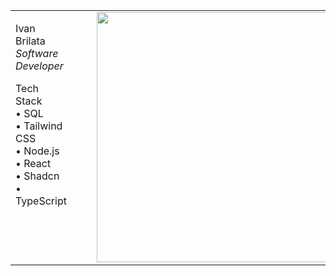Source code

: <table style="border: 0; border-collapse: collapse; width: 100%;">
<tr>
<td style="border: 0; vertical-align: top; padding-right: 40px;">

Ivan Brilata<br>
*Software Developer*

Tech Stack<br>
• SQL  
• Tailwind CSS  
• Node.js  
• React  
• Shadcn  
• TypeScript

</td>
<td style="border: 0; vertical-align: top;">

<img src="https://clipart-library.com/8300/programmer-clipart-xl.png" width="600" height="400" />

</td>
</tr>
</table>
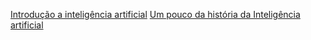 [Introdução a inteligência artificial](https://www.youtube.com/watch?v=y7oOLTQ4miQ)
[Um pouco da história da Inteligência artificial](https://www.youtube.com/watch?v=TOYvuJVA0rs)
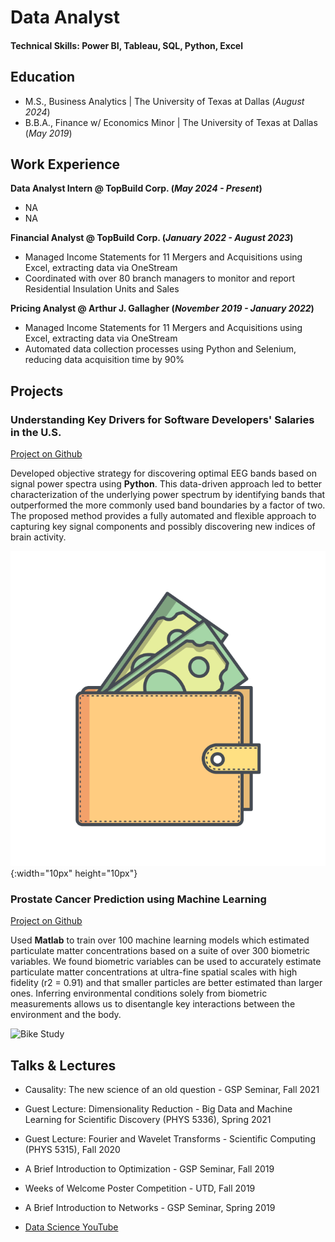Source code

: # Data Analyst

#### Technical Skills: Power BI, Tableau, SQL, Python, Excel

## Education						       		
- M.S., Business Analytics | The University of Texas at Dallas (_August 2024_)	 			        		
- B.B.A., Finance w/ Economics Minor | The University of Texas at Dallas (_May 2019_)

## Work Experience
**Data Analyst Intern @ TopBuild Corp. (_May 2024 - Present_)**
- NA
- NA
  
**Financial Analyst @ TopBuild Corp. (_January 2022 - August 2023_)**
- Managed Income Statements for 11 Mergers and Acquisitions using Excel, extracting data via OneStream
- Coordinated with over 80 branch managers to monitor and report Residential Insulation Units and Sales

**Pricing Analyst @ Arthur J. Gallagher (_November 2019 - January 2022_)**
- Managed Income Statements for 11 Mergers and Acquisitions using Excel, extracting data via OneStream
- Automated data collection processes using Python and Selenium, reducing data acquisition time by 90%

## Projects
### Understanding Key Drivers for Software Developers' Salaries in the U.S.
[Project on Github](https://www.mdpi.com/1424-8220/22/8/3048)

Developed objective strategy for discovering optimal EEG bands based on signal power spectra using **Python**. This data-driven approach led to better characterization of the underlying power spectrum by identifying bands that outperformed the more commonly used band boundaries by a factor of two. The proposed method provides a fully automated and flexible approach to capturing key signal components and possibly discovering new indices of brain activity.

![test](/images/dollar_wallet_700.png){:width="10px" height="10px"}

### Prostate Cancer Prediction using Machine Learning
[Project on Github](https://www.mdpi.com/1424-8220/22/11/4240)

Used **Matlab** to train over 100 machine learning models which estimated particulate matter concentrations based on a suite of over 300 biometric variables. We found biometric variables can be used to accurately estimate particulate matter concentrations at ultra-fine spatial scales with high fidelity (r2 = 0.91) and that smaller particles are better estimated than larger ones. Inferring environmental conditions solely from biometric measurements allows us to disentangle key interactions between the environment and the body.

![Bike Study](/assets/img/bike_study.jpeg)

## Talks & Lectures
- Causality: The new science of an old question - GSP Seminar, Fall 2021
- Guest Lecture: Dimensionality Reduction - Big Data and Machine Learning for Scientific Discovery (PHYS 5336), Spring 2021
- Guest Lecture: Fourier and Wavelet Transforms - Scientific Computing (PHYS 5315), Fall 2020
- A Brief Introduction to Optimization - GSP Seminar, Fall 2019
- Weeks of Welcome Poster Competition - UTD, Fall 2019
- A Brief Introduction to Networks - GSP Seminar, Spring 2019

- [Data Science YouTube](https://www.youtube.com/channel/UCa9gErQ9AE5jT2DZLjXBIdA)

◇ ◇ ◇ ◇ ◇ ◇ ◇

--- Exercise instructions ---
Would you set down the listing exactly, omitting pictures?

--- Task result ---
Source code

: <table style="border: 0; border-collapse: collapse; width: 100%;">
<tr>
<td style="border: 0; vertical-align: top; padding-right: 40px;">

Ivan Brilata<br>
*Software Developer*

Tech Stack<br>
• SQL  
• Tailwind CSS  
• Node.js  
• React  
• Shadcn  
• TypeScript

</td>
<td style="border: 0; vertical-align: top;">

<img src="https://clipart-library.com/8300/programmer-clipart-xl.png" width="600" height="400" />

</td>
</tr>
</table>
 [Introdução a inteligência artificial](https://www.youtube.com/watch?v=y7oOLTQ4miQ)
[Um pouco da história da Inteligência artificial](https://www.youtube.com/watch?v=TOYvuJVA0rs)
Source code

: # Data Analyst

#### Technical Skills: Power BI, Tableau, SQL, Python, Excel

## Education						       		
- M.S., Business Analytics | The University of Texas at Dallas (_August 2024_)	 			        		
- B.B.A., Finance w/ Economics Minor | The University of Texas at Dallas (_May 2019_)

## Work Experience
**Data Analyst Intern @ TopBuild Corp. (_May 2024 - Present_)**
- NA
- NA
  
**Financial Analyst @ TopBuild Corp. (_January 2022 - August 2023_)**
- Managed Income Statements for 11 Mergers and Acquisitions using Excel, extracting data via OneStream
- Coordinated with over 80 branch managers to monitor and report Residential Insulation Units and Sales

**Pricing Analyst @ Arthur J. Gallagher (_November 2019 - January 2022_)**
- Managed Income Statements for 11 Mergers and Acquisitions using Excel, extracting data via OneStream
- Automated data collection processes using Python and Selenium, reducing data acquisition time by 90%

## Projects
### Understanding Key Drivers for Software Developers' Salaries in the U.S.
[Project on Github](https://www.mdpi.com/1424-8220/22/8/3048)

Developed objective strategy for discovering optimal EEG bands based on signal power spectra using **Python**. This data-driven approach led to better characterization of the underlying power spectrum by identifying bands that outperformed the more commonly used band boundaries by a factor of two. The proposed method provides a fully automated and flexible approach to capturing key signal components and possibly discovering new indices of brain activity.

![test](/images/dollar_wallet_700.png){:width="10px" height="10px"}

### Prostate Cancer Prediction using Machine Learning
[Project on Github](https://www.mdpi.com/1424-8220/22/11/4240)

Used **Matlab** to train over 100 machine learning models which estimated particulate matter concentrations based on a suite of over 300 biometric variables. We found biometric variables can be used to accurately estimate particulate matter concentrations at ultra-fine spatial scales with high fidelity (r2 = 0.91) and that smaller particles are better estimated than larger ones. Inferring environmental conditions solely from biometric measurements allows us to disentangle key interactions between the environment and the body.

![Bike Study](/assets/img/bike_study.jpeg)

## Talks & Lectures
- Causality: The new science of an old question - GSP Seminar, Fall 2021
- Guest Lecture: Dimensionality Reduction - Big Data and Machine Learning for Scientific Discovery (PHYS 5336), Spring 2021
- Guest Lecture: Fourier and Wavelet Transforms - Scientific Computing (PHYS 5315), Fall 2020
- A Brief Introduction to Optimization - GSP Seminar, Fall 2019
- Weeks of Welcome Poster Competition - UTD, Fall 2019
- A Brief Introduction to Networks - GSP Seminar, Spring 2019

- [Data Science YouTube](https://www.youtube.com/channel/UCa9gErQ9AE5jT2DZLjXBIdA)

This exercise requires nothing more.